The churches and movements of the Reformation attempted to return to an earlier pattern. Anglicans and Lutheran established regular communion, celebrated in the vernacular with regular reading of the scriptures as the central act of worship. Reformed and Baptist communities put less emphasis on the Eucharist. Anglican architecture, especially after the Wren churches replaced those destroyed in the Fire of London, returned to the Romanesque style. The sacrificial understanding of the Eucharist was replaced by the concept of the presence of Christ made known in the Eucharistic meal. Yet the whole remained an action by the priest for the people, even if they now understood more of it. However the pull of Puritan theology and of the evangelical revival meant that there was more and more emphasis on the Word. In many churches the Eucharist was celebrated only two or three times a year.

Then at the beginning of the nineteenth century there was a movement of catholic revival in the Anglican Church, usually known as the Oxford or Tractarian movement. This had many dimensions, but for us the most important was the reintroduction of gothic style, now known as neo-gothic. So here we are back to the story of Christ Church Cathedral. The catholic revival returned those churches who were favourable to it (including our own first Bishop Fulford), to a weekly celebration of the Eucharist. But it was a Eucharist celebrated in the medieval way, the priest with back to the people at the far east end.

I cannot here go into the long struggle in our community between the catholic tendencies of Bishop Fulford and many of the Deans and Rectors on the one hand and the more Puritan tendencies of many in the congregation on the other. I only point you to the flowery capitals around our pillars. Bishop Fulford wanted angels, but Samuel McCord, chairman of the building committee, wanted something less Catholic. As you see, he won.

I asked Canon Joyce Sanchez, our priest-in-charge, if I could preach for an hour and a half, but she said no. So I have to jump to the 1960's, when, after long liturgical study, many of the mainline churches began to produce revised liturgies, which more thoroughly than the Reformation moved away from the medieval paradigm, to more original understandings of the Eucharist. It was not merely a question of using more modern language and bringing the altar nearer to the people. It was a question of once again having the community celebrate the Christian Story in a dramatic way centered round the re-enactment of the Lord's supper. Many of you may remember these changes taking place here in our Cathedral.

So is Christ Church Cathedral a building of modern design? As neo-gothic, I think it is, particularly when I reflect that the neo-gothic movement represented a reinforcement of the medieval self understanding of the Church, which itself was an innovation. But what we have done since the sixties is to use our modern building in a more ancient and radical way, to rediscover the original meaning of our Eucharistic worship. For radical (a term which I have always favoured to describe my own understanding of the faith), speaks of a return to the roots, together with an attempt to interpret the roots of our faith in way which speaks to and with our post-modern secular world.
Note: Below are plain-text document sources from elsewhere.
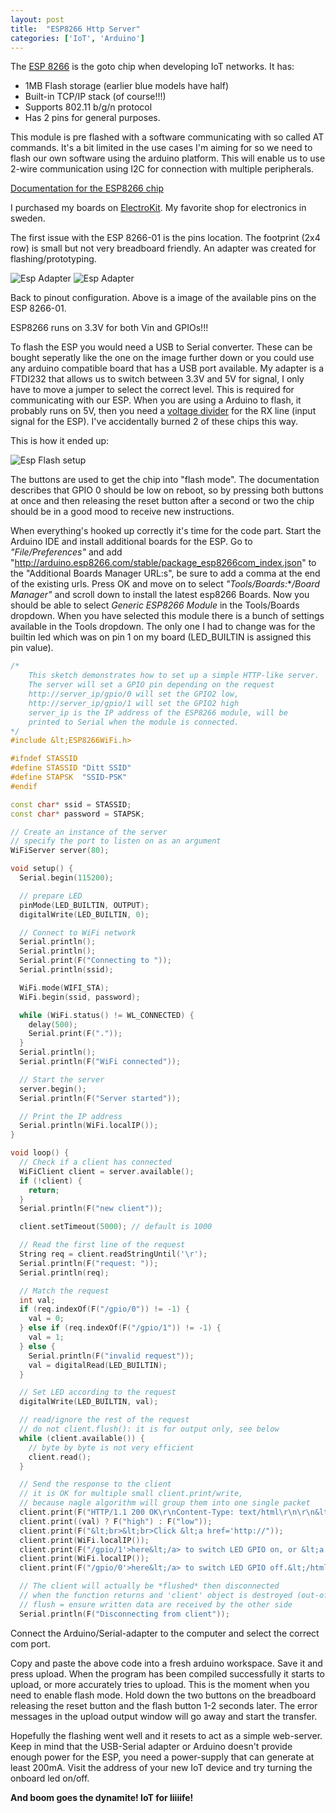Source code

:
 ```yaml
---
layout: post
title:  "ESP8266 Http Server"
categories: ['IoT', 'Arduino']
---
```



The [ESP 8266](https://www.espressif.com/) is the goto chip when developing IoT networks. It has: 

* 1MB Flash storage (earlier blue models have half)
* Built-in TCP/IP stack (of course!!!)
* Supports 802.11 b/g/n protocol
* Has 2 pins for general purposes.

This module is pre flashed with a software communicating with so called AT commands. It's a bit limited in the use cases I'm aiming for so we need to flash our own software using the arduino platform. This will enable us to use 2-wire communication using I2C for connection with multiple peripherals.

[Documentation for the ESP8266 chip](https://wiki.ai-thinker.com/_media/esp8266/esp8266_series_modules_user_manual_v1.1.pdf)

I purchased my boards on [ElectroKit](https://www.electrokit.com/produkt/esp-01-esp8266-wifi-modul/). My favorite shop for electronics in sweden.

The first issue with the ESP 8266-01 is the pins location. The footprint (2x4 row) is small but not very breadboard friendly. An adapter was created for flashing/prototyping.

![Esp Adapter](/assets/images/ESP8266-01-adapter.jpg)
![Esp Adapter](/assets/images/ESP8266-01-Pinout.jpg)

Back to pinout configuration. Above is a image of the available pins on the ESP 8266-01.

ESP8266 runs on 3.3V for both Vin and GPIOs!!!

To flash the ESP you would need a USB to Serial converter. These can be bought seperatly like the one on the image further down or you could use any arduino compatible board that has a USB port available. My adapter is a FTDI232 that allows us to switch between 3.3V and 5V for signal, I only have to move a jumper to select the correct level. This is required for communicating with our ESP. When you are using a Arduino to flash, it probably runs on 5V, then you need a [voltage divider](https://en.wikipedia.org/wiki/Voltage_divider) for the RX line (input signal for the ESP). I've accidentally burned 2 of these chips this way.

This is how it ended up:

![Esp Flash setup](/assets/images/ESP8266_flash_bb.png)

The buttons are used to get the chip into "flash mode". The documentation describes that GPIO 0 should be low on reboot, so by pressing both buttons at once and then releasing the reset button after a second or two the chip should be in a good mood to receive new instructions.

When everything's hooked up correctly it's time for the code part. Start the Arduino IDE and install additional boards for the ESP. Go to *"File/Preferences"* and add "http://arduino.esp8266.com/stable/package_esp8266com_index.json" to the "Additional Boards Manager URL:s", be sure to add a comma at the end of the existing urls. Press OK and move on to select *"Tools/Boards:***/Board Manager"* and scroll down to install the latest esp8266 Boards. Now you should be able to select *Generic ESP8266 Module* in the Tools/Boards dropdown. When you have selected this module there is a bunch of settings available in the Tools dropdown. The only one I had to change was for the builtin led which was on pin 1 on my board (LED_BUILTIN is assigned this pin value).


```cpp
/*
    This sketch demonstrates how to set up a simple HTTP-like server.
    The server will set a GPIO pin depending on the request
    http://server_ip/gpio/0 will set the GPIO2 low,
    http://server_ip/gpio/1 will set the GPIO2 high
    server_ip is the IP address of the ESP8266 module, will be
    printed to Serial when the module is connected.
*/
#include &lt;ESP8266WiFi.h>

#ifndef STASSID
#define STASSID "Ditt SSID"
#define STAPSK  "SSID-PSK"
#endif

const char* ssid = STASSID;
const char* password = STAPSK;

// Create an instance of the server
// specify the port to listen on as an argument
WiFiServer server(80);

void setup() {
  Serial.begin(115200);

  // prepare LED
  pinMode(LED_BUILTIN, OUTPUT);
  digitalWrite(LED_BUILTIN, 0);

  // Connect to WiFi network
  Serial.println();
  Serial.println();
  Serial.print(F("Connecting to "));
  Serial.println(ssid);

  WiFi.mode(WIFI_STA);
  WiFi.begin(ssid, password);

  while (WiFi.status() != WL_CONNECTED) {
    delay(500);
    Serial.print(F("."));
  }
  Serial.println();
  Serial.println(F("WiFi connected"));

  // Start the server
  server.begin();
  Serial.println(F("Server started"));

  // Print the IP address
  Serial.println(WiFi.localIP());
}

void loop() {
  // Check if a client has connected
  WiFiClient client = server.available();
  if (!client) {
    return;
  }
  Serial.println(F("new client"));

  client.setTimeout(5000); // default is 1000

  // Read the first line of the request
  String req = client.readStringUntil('\r');
  Serial.println(F("request: "));
  Serial.println(req);

  // Match the request
  int val;
  if (req.indexOf(F("/gpio/0")) != -1) {
    val = 0;
  } else if (req.indexOf(F("/gpio/1")) != -1) {
    val = 1;
  } else {
    Serial.println(F("invalid request"));
    val = digitalRead(LED_BUILTIN);
  }

  // Set LED according to the request
  digitalWrite(LED_BUILTIN, val);

  // read/ignore the rest of the request
  // do not client.flush(): it is for output only, see below
  while (client.available()) {
    // byte by byte is not very efficient
    client.read();
  }

  // Send the response to the client
  // it is OK for multiple small client.print/write,
  // because nagle algorithm will group them into one single packet
  client.print(F("HTTP/1.1 200 OK\r\nContent-Type: text/html\r\n\r\n&lt;!DOCTYPE HTML>\r\n&lt;html>\r\nGPIO is now "));
  client.print((val) ? F("high") : F("low"));
  client.print(F("&lt;br>&lt;br>Click &lt;a href='http://"));
  client.print(WiFi.localIP());
  client.print(F("/gpio/1'>here&lt;/a> to switch LED GPIO on, or &lt;a href='http://"));
  client.print(WiFi.localIP());
  client.print(F("/gpio/0'>here&lt;/a> to switch LED GPIO off.&lt;/html>"));

  // The client will actually be *flushed* then disconnected
  // when the function returns and 'client' object is destroyed (out-of-scope)
  // flush = ensure written data are received by the other side
  Serial.println(F("Disconnecting from client"));
```

Connect the Arduino/Serial-adapter to the computer and select the correct com port.

Copy and paste the above code into a fresh arduino workspace. Save it and press upload. When the program has been compiled successfully it starts to upload, or more accurately tries to upload. This is the moment when you need to enable flash mode. Hold down the two buttons on the breadboard releasing the reset button and the flash button 1-2 seconds later. The error messages in the upload output window will go away and start the transfer.

Hopefully the flashing went well and it resets to act as a simple web-server. Keep in mind that the USB-Serial adapter or Arduino doesn't provide enough power for the ESP, you need a power-supply that can generate at least 200mA. Visit the address of your new IoT device and try turning the onboard led on/off.

**And boom goes the dynamite! IoT for liiiife!**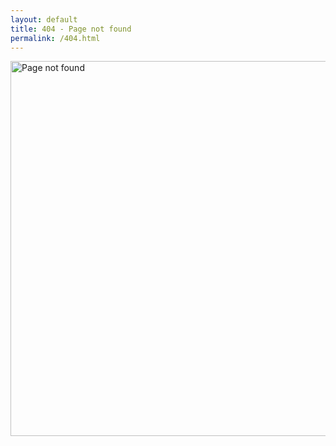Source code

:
 ```yaml
---
layout: default
title: 404 - Page not found
permalink: /404.html
---
```


<a href="{{ site.baseurl }}">
<img src="{{ site.baseurl }}/images/404.png" alt="Page not found" style="width: 600px; margin-left: auto; margin-right: auto;" align="center"/>
</a>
Post-modernism has many meanings, but for me it speaks of our drawing on many different areas and ages of our cultural traditions in a celebration of our present and our future. This, I believe is what we do in this building, in our worship, in our preaching, in our education and community life. Today is our opportunity to give thanks for this building and for what it has meant, for its century and a half, in the life of our community, our city and our society.